Re: Add new COPY option REJECT_LIMIT

From: Fujii Masao <masao(dot)fujii(at)oss(dot)nttdata(dot)com>
To: torikoshia <torikoshia(at)oss(dot)nttdata(dot)com>
Cc: zhjwpku(at)gmail(dot)com, pgsql-hackers(at)lists(dot)postgresql(dot)org
Subject: Re: Add new COPY option REJECT_LIMIT
Date: 2024-09-24 17:22:52
Message-ID: a0343e25-644e-4435-8399-f2e74c04ca23@oss.nttdata.com
Views: Raw Message | Whole Thread | Download mbox | Resend email
Thread:
Lists: pgsql-hackers

On 2024/09/24 14:25, torikoshia wrote:
> Updated the patch.

Thanks for updating the patch!

+ REJECT_LIMIT { <replaceable class="parameter">integer</replaceable> }

The curly braces {} seem unnecessary here.

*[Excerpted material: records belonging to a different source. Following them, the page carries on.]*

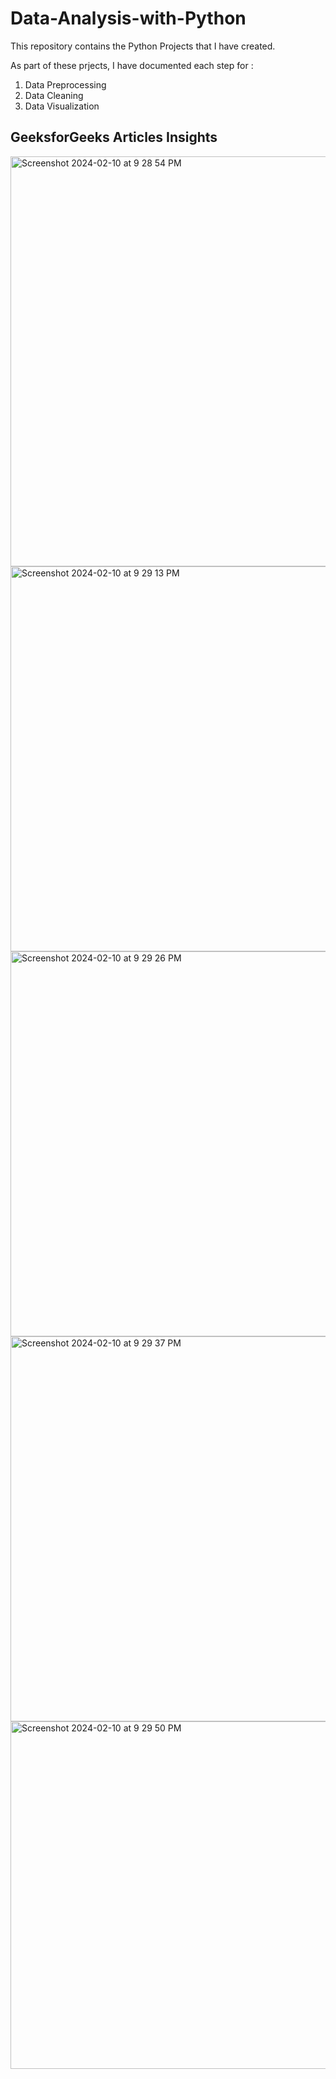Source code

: # Data-Analysis-with-Python

This repository contains the Python Projects that I have created.

As part of these prjects, I have documented each step for :
1. Data Preprocessing
2. Data Cleaning
3. Data Visualization



## GeeksforGeeks Articles Insights



<img width="656" alt="Screenshot 2024-02-10 at 9 28 54 PM" src="https://github.com/vidushi-25/Data-Analysis-with-Python/assets/154007399/c0db8490-5dba-4728-8225-89dc63f3b2f2">

<img width="616" alt="Screenshot 2024-02-10 at 9 29 13 PM" src="https://github.com/vidushi-25/Data-Analysis-with-Python/assets/154007399/0c67d4b9-b498-496b-b735-70b1aef75861">

<img width="616" alt="Screenshot 2024-02-10 at 9 29 26 PM" src="https://github.com/vidushi-25/Data-Analysis-with-Python/assets/154007399/5121d224-5845-4a19-a0f1-01a25782907f">


<img width="616" alt="Screenshot 2024-02-10 at 9 29 37 PM" src="https://github.com/vidushi-25/Data-Analysis-with-Python/assets/154007399/736f6034-064b-41e2-bd93-943c35efe249">


<img width="556" alt="Screenshot 2024-02-10 at 9 29 50 PM" src="https://github.com/vidushi-25/Data-Analysis-with-Python/assets/154007399/7e8fb729-672a-4d81-b1de-533801c45ee9">

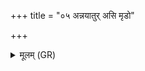 +++
title = "०५ अन्नयातुर् असि मृडो"

+++
<details><summary>मूलम् (GR)</summary>

+++(PSK 20.42.4; pādas bcd not written)+++अन्नयातुर् असि मृडो ऽसि ।  
मृडास्माकं द्विपदे चतुष्पदे  
मा तस्य मीमृडो द्विपदे चतुष्पदे  
यो अस्मान् द्वेष्टि यं वयं द्विष्मः ॥
</details>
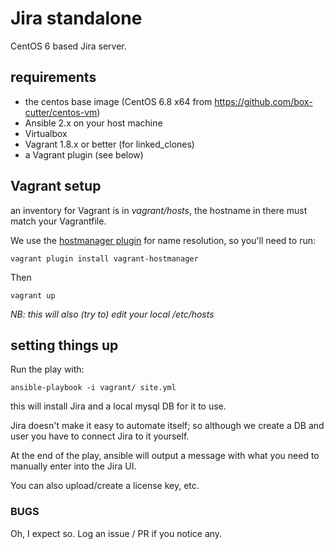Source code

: Jira standalone
===============

CentOS 6 based Jira server.

## requirements

* the centos base image (CentOS 6.8 x64 from https://github.com/box-cutter/centos-vm)
* Ansible 2.x on your host machine
* Virtualbox
* Vagrant 1.8.x or better (for linked_clones)
* a Vagrant plugin (see below)

## Vagrant setup

an inventory for Vagrant is in *vagrant/hosts*, the hostname
in there must match your Vagrantfile.

We use  the [hostmanager plugin](https://github.com/smdahlen/vagrant-hostmanager)
for name resolution, so you'll need to run:

    vagrant plugin install vagrant-hostmanager

Then

    vagrant up

_NB: this will also (try to) edit your local /etc/hosts_

## setting things up

Run the play with:

    ansible-playbook -i vagrant/ site.yml

this will install Jira and a local mysql DB for it to use.

Jira doesn't make it easy to automate itself; so although we create
a DB and user you have to connect Jira to it yourself.

At the end of the play, ansible will output a message with what
you need to manually enter into the Jira UI.

You can also upload/create a license key, etc.

### BUGS

Oh, I expect so. Log an issue / PR if you notice any.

+ When a positive integer value is specified, <command>COPY</command> limits
+ the maximum tolerable number of errors while converting a column's input
+ value into its data type.
+ If input data caused more errors than the specified value, entire
+ <command>COPY</command> fails.
+ Otherwise, <command>COPY</command> discards the input row and continues
+ with the next one.
+ This option must be used with <literal>ON_ERROR</literal> to be set to
+ <literal>ignore</literal>.
+ Just setting <literal>ON_ERROR</literal> to <literal>ignore</literal>
+ tolerates unlimited number of errors.

Regarding the description of REJECT_LIMIT, how about clarifying what the option specifies up front, like this:

----------------
Specifies the maximum number of errors tolerated while converting a column's
input value to its data type, when on_error is set to "ignore." If the input
causes more errors than the specified value, the COPY command fails,
even with on_error set to "ignore." This value must be positive and used with
on_error="ignore". If not specified, on_error="ignore" allows an unlimited
number of errors, meaning COPY will skip all erroneous data.
----------------

+ ereport(ERROR,
+ (errcode(ERRCODE_INVALID_PARAMETER_VALUE),
+ errmsg("number for REJECT_LIMIT must be greater than zero")));
+ }
+ else
+ ereport(ERROR,
+ (errcode(ERRCODE_INVALID_PARAMETER_VALUE),
+ errmsg("value for REJECT_LIMIT must be positive integer")));

The phrases "number for" and "value for" seem unnecessary in the error messages.
Also, "positive number" should be "a positive number." Would it be better to display
the actual specified value in the error message, like: errmsg("REJECT_LIMIT (%s) must
be a positive number", value)?

Lastly, during my testing, if nothing is specified for REJECT_LIMIT
(e.g., COPY ... WITH (..., REJECT_LIMIT)), the COPY command caused a segmentation fault.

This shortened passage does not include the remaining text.